En la vieja construcción de una imagen del proceso independentista, por distintas razones, que también se han venido estudiando, se consagró la idea de que la Independencia peruana tiene una fecha, o unas fechas si se quiere, entre el 28 de julio de 1821 y el 9 de diciembre de 1824. Proclamación en Lima primero y capitulación del ejército español y conquista de la emancipación definitiva en el campo de batalla de Ayacucho, finalmente. Más de tres años de una tremenda densidad política. Todo lo que ocurrió anteriormente se encasilló en la denominación de movimientos “precursores”. Solo es proceso hacia la Independencia lo que se supone era decididamente rupturista, y todo aquello que, también se supone, no había roto el vínculo con España era meramente antecedente, no exento de heroísmo, pero viciado de “fidelismo”. Ni una ni otra de esas suposiciones son válidas. Otras burguesías ascendentes, en la formación de otros Estados nacionales en los antiguos dominios españoles de América, se esforzaron más bien por canonizar sus Independencias en los primeros intentos separatistas: los gritos, las patrias, los silogismos, distintas denominaciones o explicaciones que permitían afirmar que todo empezaba en 1809, 1810 y otras tempranas fechas, aunque las definitivas rupturas no se produjeron sino al cumplirse el primer lustro de la tercera década del siglo XIX.

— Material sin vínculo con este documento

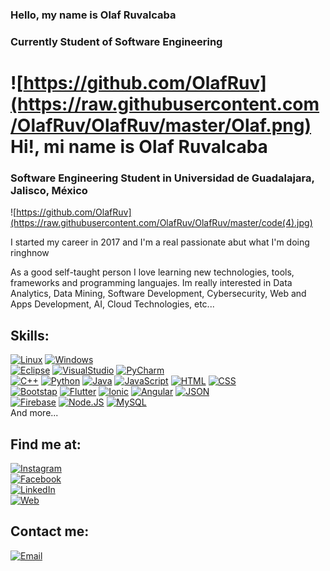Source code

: ### Hello, my name is Olaf Ruvalcaba
### Currently Student of Software Engineering 

# ![https://github.com/OlafRuv](https://raw.githubusercontent.com/OlafRuv/OlafRuv/master/Olaf.png) Hi!, mi name is Olaf Ruvalcaba
### Software Engineering Student in Universidad de Guadalajara, Jalisco, México

![https://github.com/OlafRuv](https://raw.githubusercontent.com/OlafRuv/OlafRuv/master/code(4).jpg)

I started my career in 2017 and I'm a real passionate abut what I'm doing ringhnow

As a good self-taught person I love learning new technologies, tools, frameworks and programming languajes.
Im really interested in Data Analytics, Data Mining, Software Development, Cybersecurity, Web and Apps Development, AI, Cloud Technologies, etc...


## Skills:
[![Linux](https://img.shields.io/badge/Linux-ebbb08?style=for-the-badge&logo=linux&logoColor=white&labelColor=101010)]()
[![Windows](https://img.shields.io/badge/Windows-1575F9?style=for-the-badge&logo=windows&logoColor=white&labelColor=101010)]()
</br>
[![Eclipse](https://img.shields.io/badge/Eclipse-blueviolet?style=for-the-badge&logo=eclipse&logoColor=white&labelColor=101010)]()
[![VisualStudio](https://img.shields.io/badge/Visual_Studio-0095D5?style=for-the-badge&logo=visual-studio&logoColor=white&labelColor=101010)]()
[![PyCharm](https://img.shields.io/badge/Pycharm-20d088?style=for-the-badge&logo=pycharm&logoColor=white&labelColor=101010)]()
</br>
[![C++](https://img.shields.io/badge/C++-007396?style=for-the-badge&logo=C%2B%2B&logoColor=white&labelColor=101010)]()
[![Python](https://img.shields.io/badge/Python-007396?style=for-the-badge&logo=python&logoColor=white&labelColor=101010)]()
[![Java](https://img.shields.io/badge/Java-007396?style=for-the-badge&logo=java&logoColor=white&labelColor=101010)]()
[![JavaScript](https://img.shields.io/badge/JavaScript-F7DF1E?style=for-the-badge&logo=javascript&logoColor=white&labelColor=101010)]()
[![HTML](https://img.shields.io/badge/HTML-007396?style=for-the-badge&logo=HTML5&logoColor=white&labelColor=101010)]()
[![CSS](https://img.shields.io/badge/CSS-007396?style=for-the-badge&logo=CSS3&logoColor=white&labelColor=101010)]()
<br>
[![Bootstap](https://img.shields.io/badge/Bootstap-007396?style=for-the-badge&logo=bootstrap&logoColor=white&labelColor=101010)]()
[![Flutter](https://img.shields.io/badge/Flutter-007396?style=for-the-badge&logo=flutter&logoColor=white&labelColor=101010)]()
[![Ionic](https://img.shields.io/badge/Ionic-007396?style=for-the-badge&logo=ionic&logoColor=white&labelColor=101010)]()
[![Angular](https://img.shields.io/badge/Angular-007396?style=for-the-badge&logo=angular&logoColor=white&labelColor=101010)]()
[![JSON](https://img.shields.io/badge/JSON-47A248?style=for-the-badge&logo=json&logoColor=white&labelColor=101010)]()
</br>
[![Firebase](https://img.shields.io/badge/Firebase-FFCA28?style=for-the-badge&logo=firebase&logoColor=white&labelColor=101010)]()
[![Node.JS](https://img.shields.io/badge/Node.JS-339933?style=for-the-badge&logo=node.js&logoColor=white&labelColor=101010)]()
[![MySQL](https://img.shields.io/badge/MySQL-4479A1?style=for-the-badge&logo=mysql&logoColor=white&labelColor=101010)]()
</br>
And more...

## Find me at:

[![Instagram](https://img.shields.io/badge/Instagram-@olaf.ruv-E4405F?style=for-the-badge&logo=instagram&logoColor=white&labelColor=101010)](https://instagram.com/olaf.ruv)
</br>
[![Facebook](https://img.shields.io/badge/Facebook-@Olaf_Ruvalcaba-1877F2?style=for-the-badge&logo=facebook&logoColor=white&labelColor=101010)](https://facebook.com/olaf.ruvalcabaaguirre)
</br>
[![LinkedIn](https://img.shields.io/badge/LinkedIn_Olaf_Ruv-0077B5?style=for-the-badge&logo=linkedin&logoColor=white&labelColor=101010)](https://www.linkedin.com/in/olaf-ruv/)
</br>
[![Web](https://img.shields.io/badge/My_Website-PaginaEnConstruccion.com-14a1f0?style=for-the-badge&logo=dev.to&logoColor=white&labelColor=101010)](https://github.com/OlafRuv)

## Contact me:

[![Email](https://img.shields.io/badge/olaf.ruva@gmail.com-my_personal_email?style=for-the-badge&logo=gmail&logoColor=white&labelColor=101010)](mailto:olaf.ruva@gmail.com)
</br>
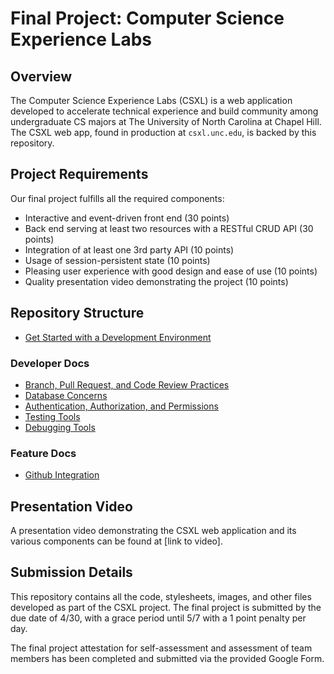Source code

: # Final Project: Computer Science Experience Labs

## Overview

The Computer Science Experience Labs (CSXL) is a web application developed to accelerate technical experience and build community among undergraduate CS majors at The University of North Carolina at Chapel Hill. The CSXL web app, found in production at `csxl.unc.edu`, is backed by this repository.

## Project Requirements

Our final project fulfills all the required components:

* Interactive and event-driven front end (30 points)
* Back end serving at least two resources with a RESTful CRUD API (30 points)
* Integration of at least one 3rd party API (10 points)
* Usage of session-persistent state (10 points)
* Pleasing user experience with good design and ease of use (10 points)
* Quality presentation video demonstrating the project (10 points)

## Repository Structure

* [Get Started with a Development Environment](docs/get_started.md)

### Developer Docs

* [Branch, Pull Request, and Code Review Practices](docs/branches.md)
* [Database Concerns](docs/database.md)
* [Authentication, Authorization, and Permissions](docs/auth.md)
* [Testing Tools](docs/testing.md)
* [Debugging Tools](docs/debugging.md)

### Feature Docs

* [Github Integration](docs/github_integration.md)

## Presentation Video

A presentation video demonstrating the CSXL web application and its various components can be found at [link to video].

## Submission Details

This repository contains all the code, stylesheets, images, and other files developed as part of the CSXL project. The final project is submitted by the due date of 4/30, with a grace period until 5/7 with a 1 point penalty per day.

The final project attestation for self-assessment and assessment of team members has been completed and submitted via the provided Google Form.
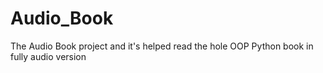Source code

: # Audio_Book
The Audio Book project and it's helped read the hole OOP Python book in fully audio version
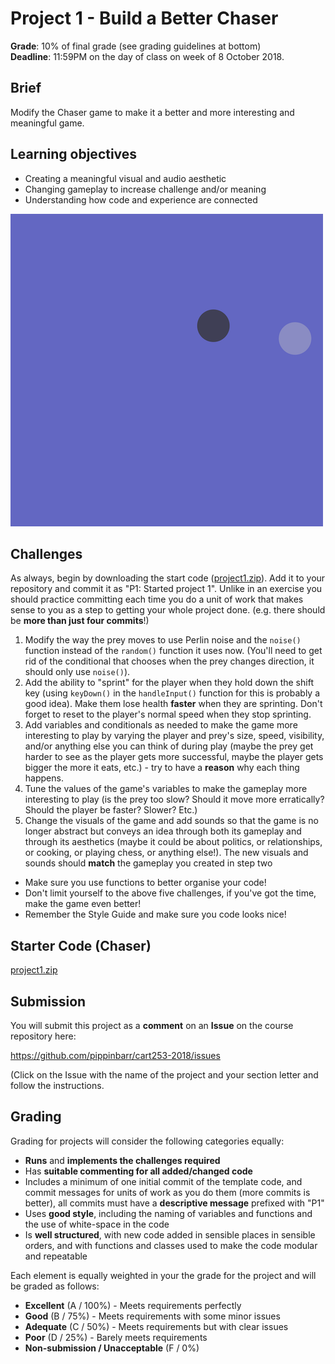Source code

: # Project 1 - Build a Better Chaser

__Grade__: 10% of final grade (see grading guidelines at bottom)  
__Deadline__: 11:59PM on the day of class on week of 8 October 2018.

## Brief

Modify the Chaser game to make it a better and more interesting and meaningful game.

## Learning objectives

- Creating a meaningful visual and audio aesthetic
- Changing gameplay to increase challenge and/or meaning
- Understanding how code and experience are connected

![](images/project-1.png)

## Challenges

As always, begin by downloading the start code ([project1.zip](project1.zip)). Add it to your repository and commit it as "P1: Started project 1". Unlike in an exercise you should practice committing each time you do a unit of work that makes sense to you as a step to getting your whole project done. (e.g. there should be __more than just four commits__!)

1. Modify the way the prey moves to use Perlin noise and the `noise()` function instead of the `random()` function it uses now. (You'll need to get rid of the conditional that chooses when the prey changes direction, it should only use `noise()`).
2. Add the ability to "sprint" for the player when they hold down the shift key (using `keyDown()` in the `handleInput()` function for this is probably a good idea). Make them lose health __faster__ when they are sprinting. Don't forget to reset to the player's normal speed when they stop sprinting.
3. Add variables and conditionals as needed to make the game more interesting to play by varying the player and prey's size, speed, visibility, and/or anything else you can think of during play (maybe the prey get harder to see as the player gets more successful, maybe the player gets bigger the more it eats, etc.) - try to have a __reason__ why each thing happens.
4. Tune the values of the game's variables to make the gameplay more interesting to play (is the prey too slow? Should it move more erratically? Should the player be faster? Slower? Etc.)
5. Change the visuals of the game and add sounds so that the game is no longer abstract but conveys an idea through both its gameplay and through its aesthetics (maybe it could be about politics, or relationships, or cooking, or playing chess, or anything else!). The new visuals and sounds should __match__ the gameplay you created in step two

- Make sure you use functions to better organise your code!
- Don't limit yourself to the above five challenges, if you've got the time, make the game even better!
- Remember the Style Guide and make sure you code looks nice!

## Starter Code (Chaser)

[project1.zip](project1.zip)


## Submission

You will submit this project as a __comment__ on an __Issue__ on the course repository here:

https://github.com/pippinbarr/cart253-2018/issues

(Click on the Issue with the name of the project and your section letter and follow the instructions.


## Grading

Grading for projects will consider the following categories equally:

- __Runs__ and __implements the challenges required__
- Has __suitable commenting for all added/changed code__
- Includes a minimum of one initial commit of the template code, and commit messages for units of work as you do them (more commits is better), all commits must have a __descriptive message__ prefixed with "P1"
- Uses __good style__, including the naming of variables and functions and the use of white-space in the code
- Is __well structured__, with new code added in sensible places in sensible orders, and with functions and classes used to make the code modular and repeatable

Each element is equally weighted in your the grade for the project and will be graded as follows:

- __Excellent__ (A / 100%) - Meets requirements perfectly
- __Good__ (B / 75%) - Meets requirements with some minor issues
- __Adequate__ (C / 50%) - Meets requirements but with clear issues
- __Poor__ (D / 25%) - Barely meets requirements
- __Non-submission / Unacceptable__ (F / 0%)
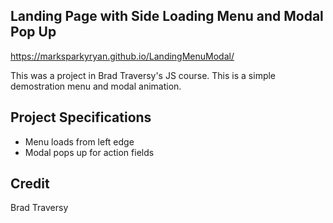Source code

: ## Landing Page with Side Loading Menu and Modal Pop Up

https://marksparkyryan.github.io/LandingMenuModal/

This was a project in Brad Traversy's JS course. This is a simple demostration menu and modal animation.


## Project Specifications

- Menu loads from left edge
- Modal pops up for action fields

## Credit 

Brad Traversy
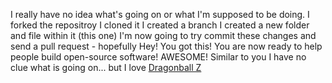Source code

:I really have no idea what's going on or what I'm supposed to be doing. 
I forked the repositroy
I cloned it
I created a branch
I created a new folder and file within it (this one)
I'm now going to try commit these changes and send a pull request - hopefully
Hey! You got this! You are now ready to help people build open-source software!
AWESOME!
Similar to you I have no clue what is going on... but I love [Dragonball Z](Dragonball-Z/Dragonball-Z.md)
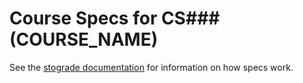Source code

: # Course Specs for CS### (COURSE_NAME)

See the [stograde documentation](https://github.com/stograde/stograde/blob/master/docs/SPECS.md) for information on how specs work.
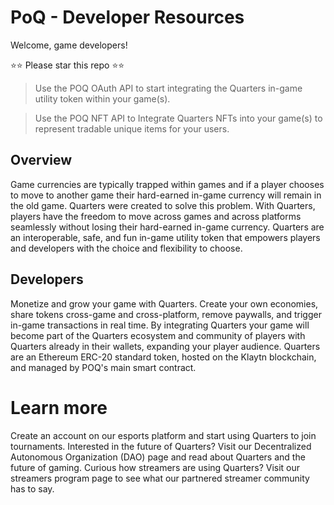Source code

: # PoQ - Developer Resources

Welcome, game developers!

⭐⭐ Please star this repo ⭐⭐

> Use the POQ OAuth API to start integrating the Quarters in-game utility token within your game(s).

> Use the POQ NFT API to Integrate Quarters NFTs into your game(s) to represent tradable unique items for your users.

## Overview

Game currencies are typically trapped within games and if a player chooses to move to another game their hard-earned in-game currency will remain in the old game. Quarters were created to solve this problem. With Quarters, players have the freedom to move across games and across platforms seamlessly without losing their hard-earned in-game currency. Quarters are an interoperable, safe, and fun in-game utility token that empowers players and developers with the choice and flexibility to choose.

## Developers

Monetize and grow your game with Quarters. Create your own economies, share tokens cross-game and cross-platform, remove paywalls, and trigger in-game transactions in real time. By integrating Quarters your game will become part of the Quarters ecosystem and community of players with Quarters already in their wallets, expanding your player audience. Quarters are an Ethereum ERC-20 standard token, hosted on the Klaytn blockchain, and managed by POQ's main smart contract.

# Learn more

Create an account on our esports platform and start using Quarters to join tournaments. Interested in the future of Quarters? Visit our Decentralized Autonomous Organization (DAO) page and read about Quarters and the future of gaming. Curious how streamers are using Quarters? Visit our streamers program page to see what our partnered streamer community has to say.
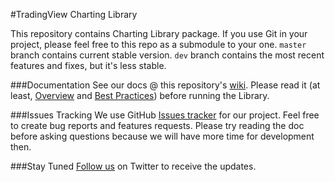 #TradingView Charting Library


This repository contains Charting Library package. If you use Git in your project, please feel free to this repo as a submodule to your one. `master` branch contains current stable version. `dev` branch contains the most recent features and fixes, but it's less stable.

###Documentation
See our docs @ this repository's [wiki](https://github.com/tradingview/charting_library/wiki). Please read it (at least, [Overview](https://github.com/tradingview/charting_library/wiki) and [Best Practices](https://github.com/tradingview/charting_library/wiki/Best-practices)) before running the Library.

###Issues Tracking
We use GitHub [Issues tracker](https://github.com/tradingview/charting_library/issues) for our project. Feel free to create bug reports and features requests. Please try reading the doc before asking questions because we will have more time for development then. 

###Stay Tuned
[Follow us](https://twitter.com/intent/follow?screen_name=tv_charts) on Twitter to receive the updates.

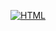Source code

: [![HTML](https://custom-icon-badges.herokuapp.com/badge/HTML-e34c26.svg?logo=HTML&logoColor=white)]()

Lo cierto es que la situación de crisis de representación, el escenario de crispación política, el latente reclamo rural indígena contra la servidumbre, los excesivos tributos y los negocios ilícitos de los poderosos locales, los debates doctrinarios informados con las nuevas ideas de las luces, la aparición de espacios de opinión pública, la proliferación de la prensa, la transformación cultural urbana de la plebe, la debilidad política del gobierno que se tornaba más autoritario cuanto más débil era su representatividad, fueron todos complejos procesos que se habían iniciado ya a principios del siglo, y que no se explican solamente por la invasión francesa de España en 1808 y la formación de las Cortes y la promulgación de la Constitución de 1812. Esa crisis hispana vino a regar el terreno fértil de la coyuntura crítica andina. Tiene el Cuzco, junto con La Paz en alguna medida, el blasón de haber mostrado atisbos de lo que se preparaba cuando se denunció la conspiración de 1805. Todo podía haber pasado desde entonces, desde la continuidad colonial reformada, pasando por una monarquía de nuevo tipo, hasta inclusive la definitiva independencia y la formación de repúblicas, como al final vino a ocurrir.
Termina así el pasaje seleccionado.